• **Exercise directions**:
In the listing that follows, the range to quote begins at the line that has "Build and start" and ends after the line that has "project name |"; quote it verbatim and add nothing.
:: Records for this task ::
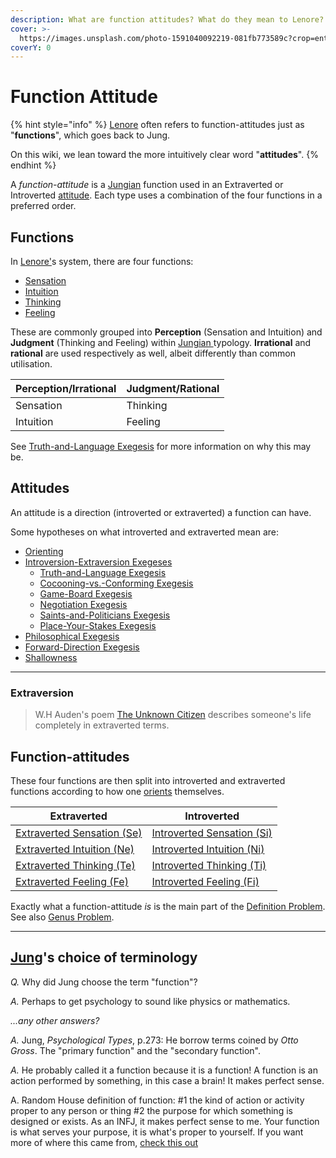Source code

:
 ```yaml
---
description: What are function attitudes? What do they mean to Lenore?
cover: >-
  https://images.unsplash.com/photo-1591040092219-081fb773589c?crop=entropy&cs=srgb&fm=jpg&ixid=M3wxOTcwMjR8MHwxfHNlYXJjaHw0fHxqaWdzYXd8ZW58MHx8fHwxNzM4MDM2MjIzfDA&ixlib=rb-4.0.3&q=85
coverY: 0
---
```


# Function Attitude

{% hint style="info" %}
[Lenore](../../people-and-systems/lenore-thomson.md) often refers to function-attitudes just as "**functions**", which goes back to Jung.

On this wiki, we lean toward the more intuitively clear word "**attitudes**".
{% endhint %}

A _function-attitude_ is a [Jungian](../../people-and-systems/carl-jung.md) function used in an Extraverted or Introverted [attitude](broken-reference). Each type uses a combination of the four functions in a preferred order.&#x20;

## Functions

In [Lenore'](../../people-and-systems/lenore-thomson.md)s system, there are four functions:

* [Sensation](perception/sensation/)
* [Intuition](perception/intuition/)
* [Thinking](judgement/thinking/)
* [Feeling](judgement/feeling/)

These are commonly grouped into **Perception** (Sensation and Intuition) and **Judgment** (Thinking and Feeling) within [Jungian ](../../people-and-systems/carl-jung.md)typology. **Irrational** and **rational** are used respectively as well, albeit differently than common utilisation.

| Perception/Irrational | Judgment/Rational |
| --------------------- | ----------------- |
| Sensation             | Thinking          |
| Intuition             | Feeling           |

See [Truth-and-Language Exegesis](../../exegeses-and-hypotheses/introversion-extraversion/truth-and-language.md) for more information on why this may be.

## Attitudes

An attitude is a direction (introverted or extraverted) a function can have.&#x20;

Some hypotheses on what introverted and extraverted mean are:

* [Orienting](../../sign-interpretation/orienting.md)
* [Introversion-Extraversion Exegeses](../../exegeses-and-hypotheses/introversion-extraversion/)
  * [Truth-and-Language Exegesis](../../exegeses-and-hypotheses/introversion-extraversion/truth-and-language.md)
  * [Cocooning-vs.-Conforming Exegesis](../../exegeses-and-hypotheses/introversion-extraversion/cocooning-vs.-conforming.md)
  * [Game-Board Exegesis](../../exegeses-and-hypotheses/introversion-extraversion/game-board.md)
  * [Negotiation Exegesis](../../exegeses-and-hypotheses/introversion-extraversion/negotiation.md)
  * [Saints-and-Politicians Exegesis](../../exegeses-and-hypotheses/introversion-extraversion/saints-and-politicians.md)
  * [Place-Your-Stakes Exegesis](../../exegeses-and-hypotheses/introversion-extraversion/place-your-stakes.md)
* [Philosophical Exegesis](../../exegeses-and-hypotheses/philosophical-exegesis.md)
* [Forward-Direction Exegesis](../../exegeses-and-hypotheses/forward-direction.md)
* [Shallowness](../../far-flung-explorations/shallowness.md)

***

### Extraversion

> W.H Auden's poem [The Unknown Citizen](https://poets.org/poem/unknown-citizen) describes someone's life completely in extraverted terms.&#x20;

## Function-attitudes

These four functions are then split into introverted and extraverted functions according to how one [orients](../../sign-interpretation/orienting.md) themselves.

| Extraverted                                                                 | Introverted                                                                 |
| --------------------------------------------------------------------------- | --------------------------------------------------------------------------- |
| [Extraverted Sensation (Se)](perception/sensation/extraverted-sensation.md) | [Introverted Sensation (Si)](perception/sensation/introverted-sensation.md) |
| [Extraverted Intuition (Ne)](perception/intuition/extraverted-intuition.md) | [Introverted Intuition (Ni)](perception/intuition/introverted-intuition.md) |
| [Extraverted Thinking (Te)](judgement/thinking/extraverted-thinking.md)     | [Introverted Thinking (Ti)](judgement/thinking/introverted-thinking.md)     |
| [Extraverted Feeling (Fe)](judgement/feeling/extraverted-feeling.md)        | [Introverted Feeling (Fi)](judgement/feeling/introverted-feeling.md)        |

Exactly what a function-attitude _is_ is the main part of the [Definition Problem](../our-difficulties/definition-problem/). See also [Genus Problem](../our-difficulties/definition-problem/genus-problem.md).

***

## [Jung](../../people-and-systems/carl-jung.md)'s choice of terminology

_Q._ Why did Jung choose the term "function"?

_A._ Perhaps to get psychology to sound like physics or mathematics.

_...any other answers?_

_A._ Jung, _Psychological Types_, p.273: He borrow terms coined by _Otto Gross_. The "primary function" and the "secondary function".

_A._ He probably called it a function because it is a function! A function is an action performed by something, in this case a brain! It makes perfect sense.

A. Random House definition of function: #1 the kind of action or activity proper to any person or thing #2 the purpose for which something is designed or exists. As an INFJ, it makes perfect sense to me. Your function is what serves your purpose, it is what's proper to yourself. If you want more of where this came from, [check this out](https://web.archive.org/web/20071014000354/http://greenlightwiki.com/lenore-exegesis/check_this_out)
:::
:: Records for this task ::
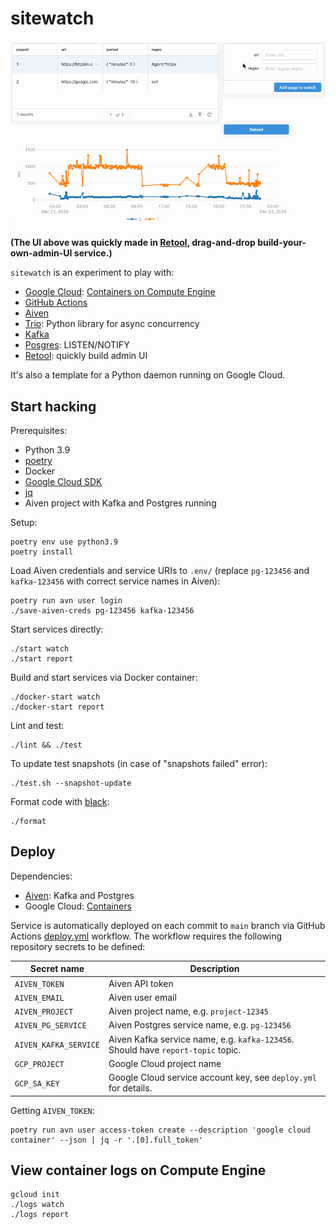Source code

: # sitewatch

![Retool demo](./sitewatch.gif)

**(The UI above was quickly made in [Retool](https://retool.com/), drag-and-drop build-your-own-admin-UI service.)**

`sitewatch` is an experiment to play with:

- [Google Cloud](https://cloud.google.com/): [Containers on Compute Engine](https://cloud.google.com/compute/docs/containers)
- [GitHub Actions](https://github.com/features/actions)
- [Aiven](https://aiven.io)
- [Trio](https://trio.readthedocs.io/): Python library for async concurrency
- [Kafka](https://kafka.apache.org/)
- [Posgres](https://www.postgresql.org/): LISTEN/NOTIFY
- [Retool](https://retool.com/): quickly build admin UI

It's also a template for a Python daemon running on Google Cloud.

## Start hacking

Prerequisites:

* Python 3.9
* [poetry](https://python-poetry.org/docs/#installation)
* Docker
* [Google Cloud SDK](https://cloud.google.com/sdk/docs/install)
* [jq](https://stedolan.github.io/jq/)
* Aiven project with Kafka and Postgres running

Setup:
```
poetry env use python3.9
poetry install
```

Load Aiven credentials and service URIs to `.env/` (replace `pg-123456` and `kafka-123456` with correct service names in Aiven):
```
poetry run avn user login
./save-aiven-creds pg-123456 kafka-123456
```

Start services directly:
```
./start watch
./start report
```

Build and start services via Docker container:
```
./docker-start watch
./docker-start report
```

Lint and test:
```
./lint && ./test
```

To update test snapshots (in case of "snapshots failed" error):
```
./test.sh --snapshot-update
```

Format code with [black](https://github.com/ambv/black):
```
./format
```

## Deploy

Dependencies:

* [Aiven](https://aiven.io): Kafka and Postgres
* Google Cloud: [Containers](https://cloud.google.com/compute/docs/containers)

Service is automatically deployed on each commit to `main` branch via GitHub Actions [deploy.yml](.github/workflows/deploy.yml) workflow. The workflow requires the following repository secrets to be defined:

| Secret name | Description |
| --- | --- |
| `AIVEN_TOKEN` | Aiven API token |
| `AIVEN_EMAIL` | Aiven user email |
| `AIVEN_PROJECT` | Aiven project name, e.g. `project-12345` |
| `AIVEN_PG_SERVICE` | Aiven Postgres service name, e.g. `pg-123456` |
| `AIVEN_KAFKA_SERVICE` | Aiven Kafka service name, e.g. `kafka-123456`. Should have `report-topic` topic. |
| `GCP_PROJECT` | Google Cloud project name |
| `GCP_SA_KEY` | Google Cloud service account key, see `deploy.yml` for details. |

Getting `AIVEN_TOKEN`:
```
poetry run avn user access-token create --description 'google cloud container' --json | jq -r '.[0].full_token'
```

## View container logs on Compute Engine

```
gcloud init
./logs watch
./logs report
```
:::
:: Records for this task ::
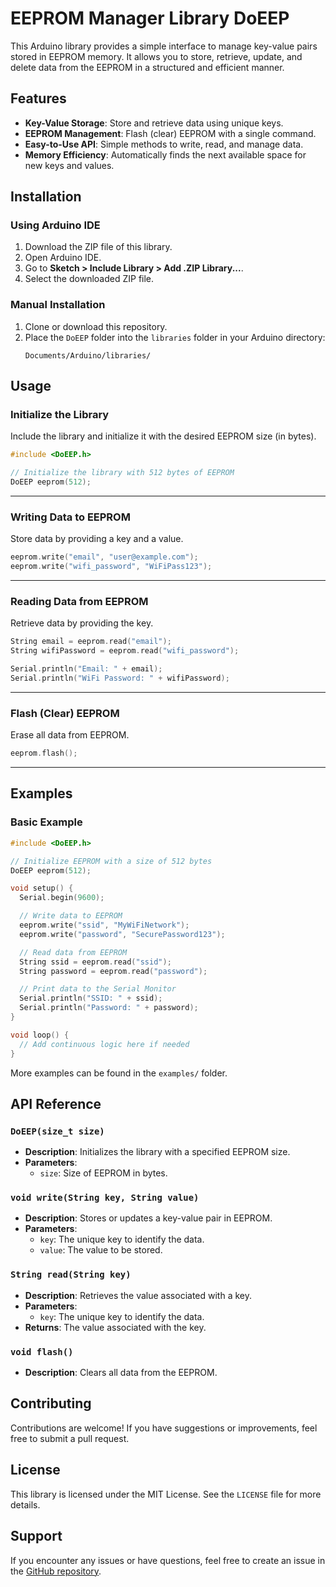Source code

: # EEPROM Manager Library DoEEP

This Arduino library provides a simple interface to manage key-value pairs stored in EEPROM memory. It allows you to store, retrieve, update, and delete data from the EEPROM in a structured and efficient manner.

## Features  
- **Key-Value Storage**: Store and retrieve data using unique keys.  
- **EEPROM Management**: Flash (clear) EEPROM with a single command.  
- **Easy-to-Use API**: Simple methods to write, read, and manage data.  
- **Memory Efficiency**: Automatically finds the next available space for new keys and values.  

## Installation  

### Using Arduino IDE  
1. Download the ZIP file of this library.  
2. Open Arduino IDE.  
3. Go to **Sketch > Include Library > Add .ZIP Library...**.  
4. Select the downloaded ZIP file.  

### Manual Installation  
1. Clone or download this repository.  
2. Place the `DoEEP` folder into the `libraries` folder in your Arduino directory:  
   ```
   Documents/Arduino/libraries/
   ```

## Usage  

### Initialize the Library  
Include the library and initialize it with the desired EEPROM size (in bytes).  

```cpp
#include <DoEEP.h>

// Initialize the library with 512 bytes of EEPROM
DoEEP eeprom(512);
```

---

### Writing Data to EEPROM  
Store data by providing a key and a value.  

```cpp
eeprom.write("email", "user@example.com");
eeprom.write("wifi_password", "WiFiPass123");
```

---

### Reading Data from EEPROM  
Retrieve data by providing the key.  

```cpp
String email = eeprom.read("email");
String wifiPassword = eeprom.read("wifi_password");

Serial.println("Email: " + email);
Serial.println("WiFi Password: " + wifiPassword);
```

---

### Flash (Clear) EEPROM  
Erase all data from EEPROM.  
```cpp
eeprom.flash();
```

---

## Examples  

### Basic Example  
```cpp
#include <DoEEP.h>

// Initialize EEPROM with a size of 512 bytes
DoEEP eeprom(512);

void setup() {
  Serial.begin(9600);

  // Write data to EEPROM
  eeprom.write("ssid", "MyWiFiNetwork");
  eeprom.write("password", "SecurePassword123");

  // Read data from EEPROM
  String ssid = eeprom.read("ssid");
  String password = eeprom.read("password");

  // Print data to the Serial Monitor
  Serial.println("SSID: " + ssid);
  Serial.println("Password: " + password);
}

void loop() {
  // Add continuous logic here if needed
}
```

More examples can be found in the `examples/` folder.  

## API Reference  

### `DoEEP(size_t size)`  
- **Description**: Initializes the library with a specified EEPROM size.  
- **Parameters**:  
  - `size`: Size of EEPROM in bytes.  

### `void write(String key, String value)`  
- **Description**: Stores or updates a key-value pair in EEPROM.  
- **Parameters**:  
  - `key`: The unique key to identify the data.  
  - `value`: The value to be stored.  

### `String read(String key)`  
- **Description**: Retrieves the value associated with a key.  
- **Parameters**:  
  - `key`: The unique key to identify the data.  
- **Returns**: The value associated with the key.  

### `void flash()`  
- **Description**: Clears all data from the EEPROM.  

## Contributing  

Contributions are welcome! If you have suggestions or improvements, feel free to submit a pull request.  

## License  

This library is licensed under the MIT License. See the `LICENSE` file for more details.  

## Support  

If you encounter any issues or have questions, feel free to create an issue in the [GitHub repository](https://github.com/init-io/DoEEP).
:::
• **Answer**:
Build and start services via Docker container:
```
./docker-start watch
./docker-start report
```

Lint and test:
```
./lint && ./test
```

To update test snapshots (in case of "snapshots failed" error):
```
./test.sh --snapshot-update
```

Format code with [black](https://github.com/ambv/black):
```
./format
```

## Deploy

Dependencies:

* [Aiven](https://aiven.io): Kafka and Postgres
* Google Cloud: [Containers](https://cloud.google.com/compute/docs/containers)

Service is automatically deployed on each commit to `main` branch via GitHub Actions [deploy.yml](.github/workflows/deploy.yml) workflow. The workflow requires the following repository secrets to be defined:

| Secret name | Description |
| --- | --- |
| `AIVEN_TOKEN` | Aiven API token |
| `AIVEN_EMAIL` | Aiven user email |
| `AIVEN_PROJECT` | Aiven project name, e.g. `project-12345` |
| `AIVEN_PG_SERVICE` | Aiven Postgres service name, e.g. `pg-123456` |
| `AIVEN_KAFKA_SERVICE` | Aiven Kafka service name, e.g. `kafka-123456`. Should have `report-topic` topic. |
| `GCP_PROJECT` | Google Cloud project name |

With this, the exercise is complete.